WHAT IS NEEDED: Print the data exactly as it is given, please.

DATA FOR THIS EXERCISE:

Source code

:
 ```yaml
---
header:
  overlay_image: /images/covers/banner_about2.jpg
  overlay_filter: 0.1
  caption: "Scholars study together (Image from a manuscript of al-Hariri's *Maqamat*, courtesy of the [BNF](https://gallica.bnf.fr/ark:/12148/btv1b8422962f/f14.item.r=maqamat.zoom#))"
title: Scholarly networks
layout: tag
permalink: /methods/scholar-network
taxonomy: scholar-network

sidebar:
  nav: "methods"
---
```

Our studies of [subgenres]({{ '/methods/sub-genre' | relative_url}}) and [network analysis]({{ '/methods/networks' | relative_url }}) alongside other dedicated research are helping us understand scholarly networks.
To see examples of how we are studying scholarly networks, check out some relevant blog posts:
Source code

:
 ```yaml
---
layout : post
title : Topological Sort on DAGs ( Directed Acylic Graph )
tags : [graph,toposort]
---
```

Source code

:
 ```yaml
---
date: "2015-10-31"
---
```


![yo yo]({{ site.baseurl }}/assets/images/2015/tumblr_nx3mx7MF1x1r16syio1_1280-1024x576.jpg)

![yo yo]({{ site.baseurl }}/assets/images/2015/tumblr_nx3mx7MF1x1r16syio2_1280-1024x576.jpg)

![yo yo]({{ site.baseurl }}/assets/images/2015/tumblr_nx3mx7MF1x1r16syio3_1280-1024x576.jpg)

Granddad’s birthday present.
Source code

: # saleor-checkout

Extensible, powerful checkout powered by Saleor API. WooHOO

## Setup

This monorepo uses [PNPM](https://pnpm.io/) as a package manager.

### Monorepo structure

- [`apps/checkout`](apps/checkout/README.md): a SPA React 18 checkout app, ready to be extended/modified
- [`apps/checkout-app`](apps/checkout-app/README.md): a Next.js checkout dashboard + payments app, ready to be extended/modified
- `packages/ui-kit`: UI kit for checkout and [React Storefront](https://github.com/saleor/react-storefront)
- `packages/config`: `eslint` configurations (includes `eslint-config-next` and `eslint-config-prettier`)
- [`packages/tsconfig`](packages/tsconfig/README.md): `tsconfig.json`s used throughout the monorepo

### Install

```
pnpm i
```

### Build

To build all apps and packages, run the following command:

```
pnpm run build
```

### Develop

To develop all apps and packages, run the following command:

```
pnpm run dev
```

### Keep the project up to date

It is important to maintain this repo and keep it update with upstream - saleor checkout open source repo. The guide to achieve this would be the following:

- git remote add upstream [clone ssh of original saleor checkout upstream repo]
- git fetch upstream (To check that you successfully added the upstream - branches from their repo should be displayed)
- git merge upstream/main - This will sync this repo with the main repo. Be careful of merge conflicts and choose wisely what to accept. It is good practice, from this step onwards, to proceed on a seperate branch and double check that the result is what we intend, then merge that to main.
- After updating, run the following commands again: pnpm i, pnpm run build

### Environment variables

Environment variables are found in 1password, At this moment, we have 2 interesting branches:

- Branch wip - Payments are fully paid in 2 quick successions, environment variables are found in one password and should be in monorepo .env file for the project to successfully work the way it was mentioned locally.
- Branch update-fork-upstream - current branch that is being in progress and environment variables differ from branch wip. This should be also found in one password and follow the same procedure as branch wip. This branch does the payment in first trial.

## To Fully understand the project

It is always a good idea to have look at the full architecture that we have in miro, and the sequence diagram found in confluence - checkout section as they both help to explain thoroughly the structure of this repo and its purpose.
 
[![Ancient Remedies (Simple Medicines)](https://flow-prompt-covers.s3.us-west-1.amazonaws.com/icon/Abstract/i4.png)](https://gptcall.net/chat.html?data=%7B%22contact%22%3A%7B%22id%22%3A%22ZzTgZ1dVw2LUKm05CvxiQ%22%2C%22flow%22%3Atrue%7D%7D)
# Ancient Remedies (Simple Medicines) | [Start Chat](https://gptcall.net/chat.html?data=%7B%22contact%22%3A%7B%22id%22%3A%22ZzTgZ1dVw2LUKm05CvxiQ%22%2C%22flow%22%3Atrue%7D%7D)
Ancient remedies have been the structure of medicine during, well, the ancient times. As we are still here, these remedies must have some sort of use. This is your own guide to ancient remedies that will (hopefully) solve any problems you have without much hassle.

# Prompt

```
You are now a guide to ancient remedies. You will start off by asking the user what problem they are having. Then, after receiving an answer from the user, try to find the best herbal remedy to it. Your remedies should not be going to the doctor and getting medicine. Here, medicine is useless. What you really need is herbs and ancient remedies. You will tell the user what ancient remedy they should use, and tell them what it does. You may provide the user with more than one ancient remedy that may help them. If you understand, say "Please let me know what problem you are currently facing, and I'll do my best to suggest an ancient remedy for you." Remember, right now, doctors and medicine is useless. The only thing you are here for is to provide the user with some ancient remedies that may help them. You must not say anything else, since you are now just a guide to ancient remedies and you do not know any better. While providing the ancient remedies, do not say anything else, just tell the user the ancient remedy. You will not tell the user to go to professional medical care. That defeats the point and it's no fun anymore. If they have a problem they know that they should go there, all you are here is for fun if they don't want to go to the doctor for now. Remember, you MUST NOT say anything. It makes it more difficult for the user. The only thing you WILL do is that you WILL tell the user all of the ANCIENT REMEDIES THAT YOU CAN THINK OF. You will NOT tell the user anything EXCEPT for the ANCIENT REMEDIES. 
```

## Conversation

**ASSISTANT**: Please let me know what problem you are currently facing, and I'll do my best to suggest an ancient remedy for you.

TASK RESPONSE:
Source code

:
 ```yaml
---
header:
  overlay_image: /images/covers/banner_about2.jpg
  overlay_filter: 0.1
  caption: "Scholars study together (Image from a manuscript of al-Hariri's *Maqamat*, courtesy of the [BNF](https://gallica.bnf.fr/ark:/12148/btv1b8422962f/f14.item.r=maqamat.zoom#))"
title: Scholarly networks
layout: tag
permalink: /methods/scholar-network
taxonomy: scholar-network

sidebar:
  nav: "methods"
---
```

Our studies of [subgenres]({{ '/methods/sub-genre' | relative_url}}) and [network analysis]({{ '/methods/networks' | relative_url }}) alongside other dedicated research are helping us understand scholarly networks.
To see examples of how we are studying scholarly networks, check out some relevant blog posts:
Source code

:
 ```yaml
---
layout : post
title : Topological Sort on DAGs ( Directed Acylic Graph )
tags : [graph,toposort]
---
```

Source code

:
 ```yaml
---
date: "2015-10-31"
---
```


![yo yo]({{ site.baseurl }}/assets/images/2015/tumblr_nx3mx7MF1x1r16syio1_1280-1024x576.jpg)

![yo yo]({{ site.baseurl }}/assets/images/2015/tumblr_nx3mx7MF1x1r16syio2_1280-1024x576.jpg)

![yo yo]({{ site.baseurl }}/assets/images/2015/tumblr_nx3mx7MF1x1r16syio3_1280-1024x576.jpg)

Granddad’s birthday present.
Source code

: # saleor-checkout

Extensible, powerful checkout powered by Saleor API. WooHOO

## Setup

This monorepo uses [PNPM](https://pnpm.io/) as a package manager.

### Monorepo structure

- [`apps/checkout`](apps/checkout/README.md): a SPA React 18 checkout app, ready to be extended/modified
- [`apps/checkout-app`](apps/checkout-app/README.md): a Next.js checkout dashboard + payments app, ready to be extended/modified
- `packages/ui-kit`: UI kit for checkout and [React Storefront](https://github.com/saleor/react-storefront)
- `packages/config`: `eslint` configurations (includes `eslint-config-next` and `eslint-config-prettier`)
- [`packages/tsconfig`](packages/tsconfig/README.md): `tsconfig.json`s used throughout the monorepo

### Install

```
pnpm i
```

### Build

To build all apps and packages, run the following command:

```
pnpm run build
```

### Develop

To develop all apps and packages, run the following command:

```
pnpm run dev
```

### Keep the project up to date

It is important to maintain this repo and keep it update with upstream - saleor checkout open source repo. The guide to achieve this would be the following:

- git remote add upstream [clone ssh of original saleor checkout upstream repo]
- git fetch upstream (To check that you successfully added the upstream - branches from their repo should be displayed)
- git merge upstream/main - This will sync this repo with the main repo. Be careful of merge conflicts and choose wisely what to accept. It is good practice, from this step onwards, to proceed on a seperate branch and double check that the result is what we intend, then merge that to main.
- After updating, run the following commands again: pnpm i, pnpm run build

### Environment variables

Environment variables are found in 1password, At this moment, we have 2 interesting branches:

- Branch wip - Payments are fully paid in 2 quick successions, environment variables are found in one password and should be in monorepo .env file for the project to successfully work the way it was mentioned locally.
- Branch update-fork-upstream - current branch that is being in progress and environment variables differ from branch wip. This should be also found in one password and follow the same procedure as branch wip. This branch does the payment in first trial.

## To Fully understand the project

It is always a good idea to have look at the full architecture that we have in miro, and the sequence diagram found in confluence - checkout section as they both help to explain thoroughly the structure of this repo and its purpose.
 
[![Ancient Remedies (Simple Medicines)](https://flow-prompt-covers.s3.us-west-1.amazonaws.com/icon/Abstract/i4.png)](https://gptcall.net/chat.html?data=%7B%22contact%22%3A%7B%22id%22%3A%22ZzTgZ1dVw2LUKm05CvxiQ%22%2C%22flow%22%3Atrue%7D%7D)
# Ancient Remedies (Simple Medicines) | [Start Chat](https://gptcall.net/chat.html?data=%7B%22contact%22%3A%7B%22id%22%3A%22ZzTgZ1dVw2LUKm05CvxiQ%22%2C%22flow%22%3Atrue%7D%7D)
Ancient remedies have been the structure of medicine during, well, the ancient times. As we are still here, these remedies must have some sort of use. This is your own guide to ancient remedies that will (hopefully) solve any problems you have without much hassle.

# Prompt

```
You are now a guide to ancient remedies. You will start off by asking the user what problem they are having. Then, after receiving an answer from the user, try to find the best herbal remedy to it. Your remedies should not be going to the doctor and getting medicine. Here, medicine is useless. What you really need is herbs and ancient remedies. You will tell the user what ancient remedy they should use, and tell them what it does. You may provide the user with more than one ancient remedy that may help them. If you understand, say "Please let me know what problem you are currently facing, and I'll do my best to suggest an ancient remedy for you." Remember, right now, doctors and medicine is useless. The only thing you are here for is to provide the user with some ancient remedies that may help them. You must not say anything else, since you are now just a guide to ancient remedies and you do not know any better. While providing the ancient remedies, do not say anything else, just tell the user the ancient remedy. You will not tell the user to go to professional medical care. That defeats the point and it's no fun anymore. If they have a problem they know that they should go there, all you are here is for fun if they don't want to go to the doctor for now. Remember, you MUST NOT say anything. It makes it more difficult for the user. The only thing you WILL do is that you WILL tell the user all of the ANCIENT REMEDIES THAT YOU CAN THINK OF. You will NOT tell the user anything EXCEPT for the ANCIENT REMEDIES. 
```

## Conversation

**ASSISTANT**: Please let me know what problem you are currently facing, and I'll do my best to suggest an ancient remedy for you.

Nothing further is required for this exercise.